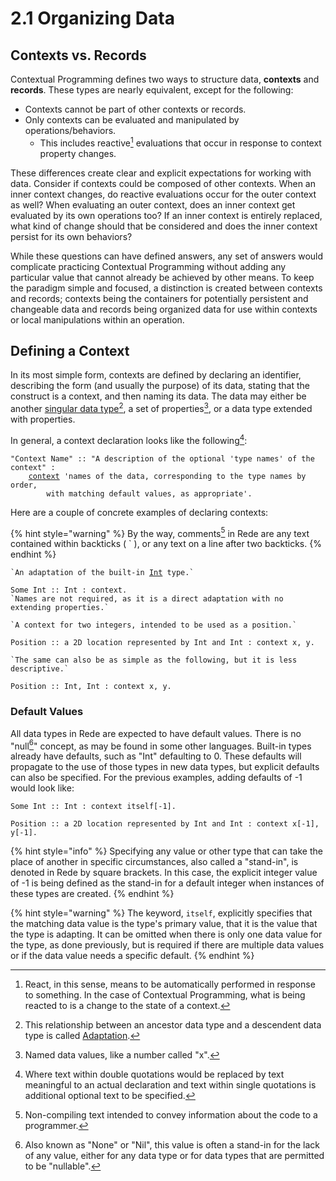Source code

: # 2.1 Organizing Data

## Contexts vs. Records

Contextual Programming defines two ways to structure data, **contexts** and **records**. These types are nearly equivalent, except for the following:

* Contexts cannot be part of other contexts or records.
* Only contexts can be evaluated and manipulated by operations/behaviors.
  * This includes reactive[^1] evaluations that occur in response to context property changes.

These differences create clear and explicit expectations for working with data. Consider if contexts could be composed of other contexts. When an inner context changes, do reactive evaluations occur for the outer context as well? When evaluating an outer context, does an inner context get evaluated by its own operations too? If an inner context is entirely replaced, what kind of change should that be considered and does the inner context persist for its own behaviors?

While these questions can have defined answers, any set of answers would complicate practicing Contextual Programming without adding any particular value that cannot already be achieved by other means. To keep the paradigm simple and focused, a distinction is created between contexts and records; contexts being the containers for potentially persistent and changeable data and records being organized data for use within contexts or local manipulations within an operation.



## Defining a Context

In its most simple form, contexts are defined by declaring an identifier, describing the form (and usually the purpose) of its data, stating that the construct is a context, and then naming its data. The data may either be another [singular data type](#user-content-fn-2)[^2], a set of properties[^3], or a data type extended with properties.

In general, a context declaration looks like the following[^4]:

<pre><code>"Context Name" :: "A description of the optional 'type names' of the context" : 
    <a data-footnote-ref href="#user-content-fn-5">context</a> 'names of the data, corresponding to the type names by order, 
        with matching default values, as appropriate'.
</code></pre>

Here are a couple of concrete examples of declaring contexts:

{% hint style="warning" %}
By the way, comments[^6] in Rede are any text contained within backticks ( \` ), or any text on a line after two backticks.
{% endhint %}

<pre><code>`An adaptation of the built-in <a data-footnote-ref href="#user-content-fn-7">Int</a> type.`

Some Int :: Int : context.
`Names are not required, as it is a direct adaptation with no extending properties.`
</code></pre>

```
`A context for two integers, intended to be used as a position.`

Position :: a 2D location represented by Int and Int : context x, y.

`The same can also be as simple as the following, but it is less descriptive.`

Position :: Int, Int : context x, y.
```

### Default Values

All data types in Rede are expected to have default values. There is no "null[^8]" concept, as may be found in some other languages. Built-in types already have defaults, such as "Int" defaulting to 0. These defaults will propagate to the use of those types in new data types, but explicit defaults can also be specified. For the previous examples, adding defaults of -1 would look like:

```
Some Int :: Int : context itself[-1].
```

```
Position :: a 2D location represented by Int and Int : context x[-1], y[-1].
```

{% hint style="info" %}
Specifying any value or other type that can take the place of another in specific circumstances, also called a "stand-in", is denoted in Rede by square brackets. In this case, the explicit integer value of -1 is being defined as the stand-in for a default integer when instances of these types are created.
{% endhint %}

{% hint style="warning" %}
The keyword, `itself`, explicitly specifies that the matching data value is the type's primary value, that it is the value that the type is adapting. It can be omitted when there is only one data value for the type, as done previously, but is required if there are multiple data values or if the data value needs a specific default.
{% endhint %}

[^1]: React, in this sense, means to be automatically performed in response to something. In the case of Contextual Programming, what is being reacted to is a change to the state of a context.

[^2]: This relationship between an ancestor data type and a descendent data type is called [Adaptation](2.3-adaptation.md).

[^3]: Named data values, like a number called "x".

[^4]: Where text within double quotations would be replaced by text meaningful to an actual declaration and text within single quotations is additional optional text to be specified.

[^5]: Changing this keyword to `record` would make this a record.

[^6]: Non-compiling text intended to convey information about the code to a programmer.

[^7]: "Int" stands for "Integer", a type of number.

[^8]: Also known as "None" or "Nil", this value is often a stand-in for the lack of any value, either for any data type or for data types that are permitted to be "nullable".
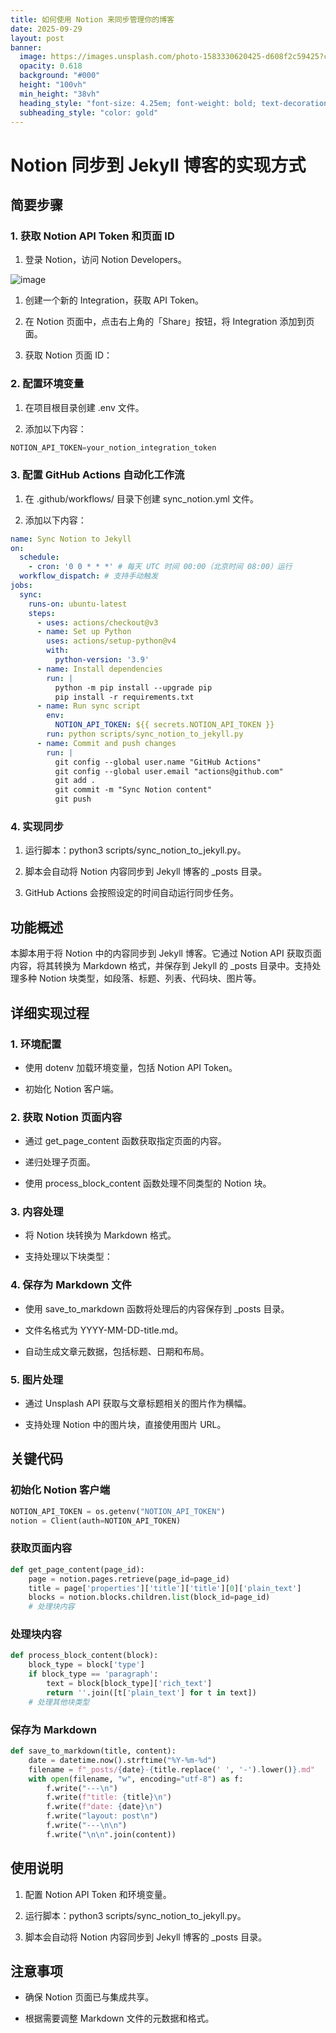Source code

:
 ```yaml
---
title: 如何使用 Notion 来同步管理你的博客
date: 2025-09-29
layout: post
banner:
  image: https://images.unsplash.com/photo-1583330620425-d608f2c59425?crop=entropy&cs=tinysrgb&fit=max&fm=jpg&ixid=M3w2OTIwMzJ8MHwxfHJhbmRvbXx8fHx8fHx8fDE3NTkxMTUxMjd8&ixlib=rb-4.1.0&q=80&w=1080
  opacity: 0.618
  background: "#000"
  height: "100vh"
  min_height: "38vh"
  heading_style: "font-size: 4.25em; font-weight: bold; text-decoration: underline"
  subheading_style: "color: gold"
---
```


# Notion 同步到 Jekyll 博客的实现方式

## 简要步骤

### 1. 获取 Notion API Token 和页面 ID

1. 登录 Notion，访问 Notion Developers。

![image](https://prod-files-secure.s3.us-west-2.amazonaws.com/a7a0cc5a-89b9-4cda-8686-1fba0ca52f40/d19c1afe-dea5-4312-9333-786b0ba83054/image.png?X-Amz-Algorithm=AWS4-HMAC-SHA256&X-Amz-Content-Sha256=UNSIGNED-PAYLOAD&X-Amz-Credential=ASIAZI2LB466VAWIOPAW%2F20250929%2Fus-west-2%2Fs3%2Faws4_request&X-Amz-Date=20250929T030526Z&X-Amz-Expires=3600&X-Amz-Security-Token=IQoJb3JpZ2luX2VjEEMaCXVzLXdlc3QtMiJHMEUCICaWSiafBRDV6wm%2B0vw7SZJoXP3utjZbGD3dnJv4BLbdAiEA7dlNmfdQVdOWv2Abi7Jor8ifoe0XVMBTiYz8lDJkMXwqiAQIzP%2F%2F%2F%2F%2F%2F%2F%2F%2F%2FARAAGgw2Mzc0MjMxODM4MDUiDKaoCx01QMvyXwomayrcA6uit9rj2LBP3PviuGgYDxaKMRtjsJSnfdKBkCg2eaAUjfeGEdWDLpcNvxL4dCrdDUGbyDBUnhUGJT1yny7r1OWSowWwpvM%2B%2FFk%2BGIHy8rbdcDHv6ewosnNSOt8TX8sBFFZhUnEjwdYfyII9A2ZNwtugf2mijoll02AwA0e2RwjG%2BtwAuyS1XOcAt%2FLHtESzm9IeHlrvLmkD4DrqUcLPpe6lRW%2FUh2gOlVJb4I5kdzHZs4sh3Kyp8CzDsdGrGz%2FVKpyiJAu6UIIN%2FGyM0JeoPwEGR%2BRmvmzGUUXrZqX%2F8OTSmqDbFEYZxrMOEVJOULhM%2BWCrWIlgCrxF4YT0pMUSxa5QohTzk6mqai2PDbDudaRDWb13vZR5rfsmZGFHAPfm7%2FpR%2BafwFEO%2B2Fu0hg%2F6kC9azmjzDU7xrjZLORx%2FfUAZgjD7wk96FR0a1cIakYfWuH%2FCeedflTQGiZaqOBSEctLPPbvSeyH5pG%2BxpInnyCL8GLcYFHYvgWGVqk6h0%2Bau33JZBwTyQoXrI7HibKm2NhyWgLe5Xy42QEZrrPTHgMMnynX19Ic9x5ZTdHSDHsPvIny4NH%2FOJKisk1wEBULzwlwPz%2BKHQXDJ8eVD4TzOAWZ9cA3MAu%2B9oWcVN6yCMODe58YGOqUBTFtDfEVu2J321Bkutw9qLM1z0z7LqsCblYoztWBOMhuvSgIoSZgoAts22l8igAy%2BUrpUmsZnuY1ppAMS2KMSqUDy9rvEyuSTFf18286gUxeHAgGt99aXVOJz0ytxNU06kiMjc6U2SCqdImuCgBpOIpyIrqluk8cUzVLkew0fYg3RFKWp9ZfgTxhSMbMBSFgd14MwGGeFd1XuuI0%2FoMpGKZfQmP%2Bc&X-Amz-Signature=aeb7b9d759e8ef6bd74fc5cd65ef035e2bfb8ec2fa9125b2ff1b3dff2cb08611&X-Amz-SignedHeaders=host&x-amz-checksum-mode=ENABLED&x-id=GetObject)

1. 创建一个新的 Integration，获取 API Token。

1. 在 Notion 页面中，点击右上角的「Share」按钮，将 Integration 添加到页面。

1. 获取 Notion 页面 ID：


### 2. 配置环境变量

1. 在项目根目录创建 .env 文件。

1. 添加以下内容：

```javascript
NOTION_API_TOKEN=your_notion_integration_token
```

### 3. 配置 GitHub Actions 自动化工作流

1. 在 .github/workflows/ 目录下创建 sync_notion.yml 文件。

1. 添加以下内容：

```yaml
name: Sync Notion to Jekyll
on:
  schedule:
    - cron: '0 0 * * *' # 每天 UTC 时间 00:00（北京时间 08:00）运行
  workflow_dispatch: # 支持手动触发
jobs:
  sync:
    runs-on: ubuntu-latest
    steps:
      - uses: actions/checkout@v3
      - name: Set up Python
        uses: actions/setup-python@v4
        with:
          python-version: '3.9'
      - name: Install dependencies
        run: |
          python -m pip install --upgrade pip
          pip install -r requirements.txt
      - name: Run sync script
        env:
          NOTION_API_TOKEN: ${{ secrets.NOTION_API_TOKEN }}
        run: python scripts/sync_notion_to_jekyll.py
      - name: Commit and push changes
        run: |
          git config --global user.name "GitHub Actions"
          git config --global user.email "actions@github.com"
          git add .
          git commit -m "Sync Notion content"
          git push
```

### 4. 实现同步

1. 运行脚本：python3 scripts/sync_notion_to_jekyll.py。

1. 脚本会自动将 Notion 内容同步到 Jekyll 博客的 _posts 目录。

1. GitHub Actions 会按照设定的时间自动运行同步任务。

## 功能概述

本脚本用于将 Notion 中的内容同步到 Jekyll 博客。它通过 Notion API 获取页面内容，将其转换为 Markdown 格式，并保存到 Jekyll 的 _posts 目录中。支持处理多种 Notion 块类型，如段落、标题、列表、代码块、图片等。

## 详细实现过程

### 1. 环境配置

- 使用 dotenv 加载环境变量，包括 Notion API Token。

- 初始化 Notion 客户端。

### 2. 获取 Notion 页面内容

- 通过 get_page_content 函数获取指定页面的内容。

- 递归处理子页面。

- 使用 process_block_content 函数处理不同类型的 Notion 块。

### 3. 内容处理

- 将 Notion 块转换为 Markdown 格式。

- 支持处理以下块类型：


### 4. 保存为 Markdown 文件

- 使用 save_to_markdown 函数将处理后的内容保存到 _posts 目录。

- 文件名格式为 YYYY-MM-DD-title.md。

- 自动生成文章元数据，包括标题、日期和布局。

### 5. 图片处理

- 通过 Unsplash API 获取与文章标题相关的图片作为横幅。

- 支持处理 Notion 中的图片块，直接使用图片 URL。

## 关键代码

### 初始化 Notion 客户端

```python
NOTION_API_TOKEN = os.getenv("NOTION_API_TOKEN")
notion = Client(auth=NOTION_API_TOKEN)
```

### 获取页面内容

```python
def get_page_content(page_id):
    page = notion.pages.retrieve(page_id=page_id)
    title = page['properties']['title']['title'][0]['plain_text']
    blocks = notion.blocks.children.list(block_id=page_id)
    # 处理块内容
```

### 处理块内容

```python
def process_block_content(block):
    block_type = block['type']
    if block_type == 'paragraph':
        text = block[block_type]['rich_text']
        return ''.join([t['plain_text'] for t in text])
    # 处理其他块类型
```

### 保存为 Markdown

```python
def save_to_markdown(title, content):
    date = datetime.now().strftime("%Y-%m-%d")
    filename = f"_posts/{date}-{title.replace(' ', '-').lower()}.md"
    with open(filename, "w", encoding="utf-8") as f:
        f.write("---\n")
        f.write(f"title: {title}\n")
        f.write(f"date: {date}\n")
        f.write("layout: post\n")
        f.write("---\n\n")
        f.write("\n\n".join(content))
```

## 使用说明

1. 配置 Notion API Token 和环境变量。

1. 运行脚本：python3 scripts/sync_notion_to_jekyll.py。

1. 脚本会自动将 Notion 内容同步到 Jekyll 博客的 _posts 目录。

## 注意事项

- 确保 Notion 页面已与集成共享。

- 根据需要调整 Markdown 文件的元数据和格式。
• • • • • • •
● **PROBLEM TO SOLVE**
For this task, copy every line of the material in which "location" appears.

● **PROBLEM SOLUTION**
Position :: a 2D location represented by Int and Int : context x, y.
Position :: a 2D location represented by Int and Int : context x[-1], y[-1].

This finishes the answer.